REQUIREMENT - I'd like the entries reproduced exactly, with all pictures omitted.

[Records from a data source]
▬▬▬▬▬▬▬▬▬▬
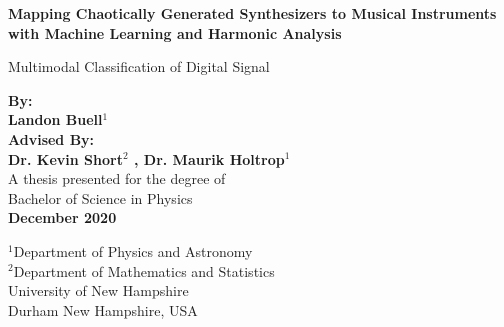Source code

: \documentclass[12pt,letterpaper]{article}
\begin{document}

\begin{titlepage}
	\begin{center}
   		\vspace*{1cm}
       	\begin{LARGE}
       	\textbf{Mapping Chaotically Generated Synthesizers to Musical Instruments with Machine Learning and Harmonic Analysis} \\
       	\end{LARGE}
       	\vspace{1cm}
       	\begin{Large}
       	Multimodal Classification of Digital Signal
       	\end{Large}             
       	\vspace{1.5cm}

       	\textbf{By: \\ Landon Buell$^1$} \\       
       	\vspace{0.5cm}
       	\textbf{Advised By: \\ Dr. Kevin Short$^2$ , Dr. Maurik Holtrop$^1$} \\
      	\vspace{1cm}
      	A thesis presented for the degree of\\
       	Bachelor of Science in Physics \\
       	\vspace{0.5cm}
       	\textbf{December 2020}
        \vspace{1cm}

       	\vfill
      
       	\vspace{1cm}              
       	$^1$Department of Physics and Astronomy\\           
       	$^2$Department of Mathematics and Statistics\\
       	\vspace{0.5cm}  
       	University of New Hampshire\\
       	Durham New Hampshire, USA\\            
   \end{center}
\end{titlepage}

\tableofcontents

\end{document}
▬▬▬▬▬▬▬▬▬▬
SOLVED PROBLEM -
Source code

: \documentclass[12pt,letterpaper]{article}
\begin{document}

\begin{titlepage}
	\begin{center}
   		\vspace*{1cm}
       	\begin{LARGE}
       	\textbf{Mapping Chaotically Generated Synthesizers to Musical Instruments with Machine Learning and Harmonic Analysis} \\
       	\end{LARGE}
       	\vspace{1cm}
       	\begin{Large}
       	Multimodal Classification of Digital Signal
       	\end{Large}             
       	\vspace{1.5cm}

       	\textbf{By: \\ Landon Buell$^1$} \\       
       	\vspace{0.5cm}
       	\textbf{Advised By: \\ Dr. Kevin Short$^2$ , Dr. Maurik Holtrop$^1$} \\
      	\vspace{1cm}
      	A thesis presented for the degree of\\
       	Bachelor of Science in Physics \\
       	\vspace{0.5cm}
       	\textbf{December 2020}
        \vspace{1cm}

       	\vfill
      
       	\vspace{1cm}              
       	$^1$Department of Physics and Astronomy\\           
       	$^2$Department of Mathematics and Statistics\\
       	\vspace{0.5cm}  
       	University of New Hampshire\\
       	Durham New Hampshire, USA\\            
   \end{center}
\end{titlepage}

\tableofcontents

\end{document}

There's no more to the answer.